▶ _EXERCISE DETAILS_:
Would you give again, exactly as written, the lines from the opening of the records to the line with "of a loss with", that line included and pictures excluded?

[Stored data entries]
=== Section Start ===

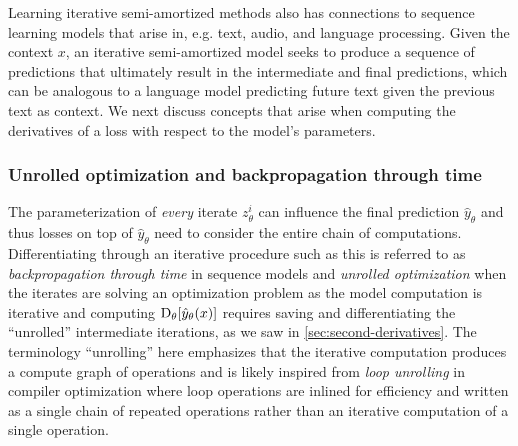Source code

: \documentclass[twoside,11pt]{article}
\newcommand{\eg}{e.g.\xspace}
\begin{document}
Learning iterative semi-amortized methods also has connections to
sequence learning models that arise in, \eg text, audio,
and language processing.
Given the context $x$, an iterative semi-amortized model
seeks to produce a sequence of predictions that ultimately
result in the intermediate and final predictions,
which can be analogous to a language model predicting
future text given the previous text as context.
We next discuss concepts that arise when computing the derivatives
of a loss with respect to the model's parameters.

\subsubsection{Unrolled optimization and backpropagation through time}
\label{sec:unrolled}
\begin{center}
\end{center}
\vspace{-10mm}

The parameterization of \emph{every} iterate $z_\theta^i$ can
influence the final prediction $\hat y_\theta$ and thus
losses on top of $\hat y_\theta$ need to consider the
entire chain of computations.
Differentiating through an iterative procedure such
as this is referred to as \emph{backpropagation through time}
in sequence models and \emph{unrolled optimization}
\citep{pearlmutter2008reverse,zhang2010multi,maclaurin2015gradient,belanger2016structured,metz2016unrolled,finn2017model,han2017alternating,belanger2017end,belanger2017deep,foerster2017learning,bhardwaj2020differentiable,monga2021algorithm}
when the iterates are solving an optimization problem
as the model computation is iterative and computing
$\mathrm{D}_\theta[\hat y_\theta(x)]$
requires saving and differentiating the ``unrolled''
intermediate iterations, as we saw in \cref{sec:second-derivatives}.
The terminology ``unrolling'' here emphasizes that the
iterative computation produces a compute graph of operations
and is likely inspired from
\emph{loop unrolling} in compiler optimization
\citep{aho1986compilers,davidson1995aggressive} where
loop operations are inlined for efficiency and written
as a single chain of repeated operations rather
than an iterative computation of a single operation.
\end{document}
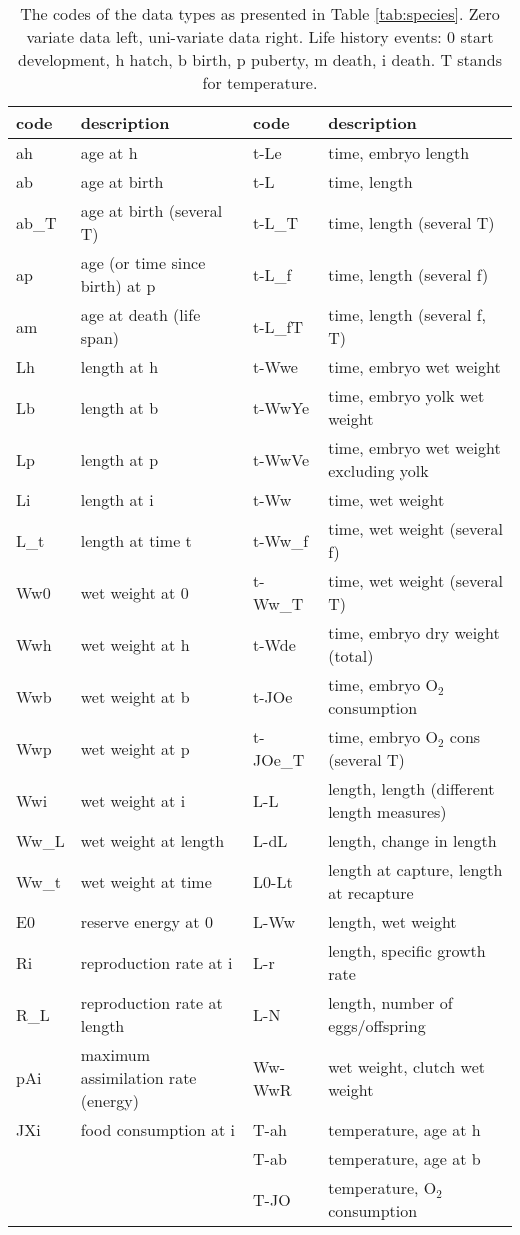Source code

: \documentclass{article}
\begin{document}
\clearpage

\begin{table}[h!]\small
\caption{\label{tab:codes}\protect\small
The codes of the data types as presented in Table \ref{tab:species}.
Zero variate data left, uni-variate data right.
Life history events: 0 start development, h hatch, b birth, p puberty, m death, i death.
T stands for temperature.}
\begin{tabular}{ll|ll} \hline
\textbf{code} & \textbf{description} & \textbf{code} & \textbf{description}\\ \hline
ah & age at h & t-Le & time, embryo length\\ 
ab & age at birth & t-L & time, length\\ 
ab\_T & age at birth (several T) & t-L\_T & time, length (several T)\\ 
ap & age (or time since birth) at p & t-L\_f & time, length (several f)\\ 
am & age at death (life span) & t-L\_fT & time, length (several f, T)\\ 
Lh & length at h & t-Wwe & time, embryo wet weight\\ 
Lb & length at b & t-WwYe & time, embryo yolk wet weight\\ 
Lp & length at p & t-WwVe & time, embryo wet weight excluding yolk\\ 
Li & length at i & t-Ww & time, wet weight\\ 
L\_t & length at time t & t-Ww\_f & time, wet weight (several f)\\ 
Ww0 & wet weight at 0 & t-Ww\_T & time, wet weight (several T)\\ 
Wwh & wet weight at h & t-Wde & time, embryo dry weight (total)\\ 
Wwb & wet weight at b & t-JOe & time, embryo O$_2$ consumption\\ 
Wwp & wet weight at p & t-JOe\_T & time, embryo O$_2$ cons (several T)\\ 
Wwi & wet weight at i & L-L & length, length (different length measures)\\ 
Ww\_L & wet weight at length & L-dL & length, change in length\\ 
Ww\_t & wet weight at time & L0-Lt & length at capture, length at recapture\\ 
E0 & reserve energy at 0 & L-Ww & length, wet weight\\ 
Ri & reproduction rate at i & L-r & length, specific growth rate\\ 
R\_L & reproduction rate at length & L-N & length, number of eggs/offspring\\ 
pAi & maximum assimilation rate (energy) & Ww-WwR & wet weight, clutch wet weight\\ 
JXi & food consumption at i & T-ah & temperature, age at h\\ 
  &   & T-ab & temperature, age at b\\ 
  &   & T-JO & temperature, O$_2$ consumption\\ 
\hline
\end{tabular}
\end{table}
\end{document}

=== Section End ===

▶ _WRITTEN RESPONSE_:
Source code

: \documentclass[twoside,11pt]{article}
\newcommand{\eg}{e.g.\xspace}
\begin{document}
Learning iterative semi-amortized methods also has connections to
sequence learning models that arise in, \eg text, audio,
and language processing.
Given the context $x$, an iterative semi-amortized model
seeks to produce a sequence of predictions that ultimately
result in the intermediate and final predictions,
which can be analogous to a language model predicting
future text given the previous text as context.
We next discuss concepts that arise when computing the derivatives
of a loss with respect to the model's parameters.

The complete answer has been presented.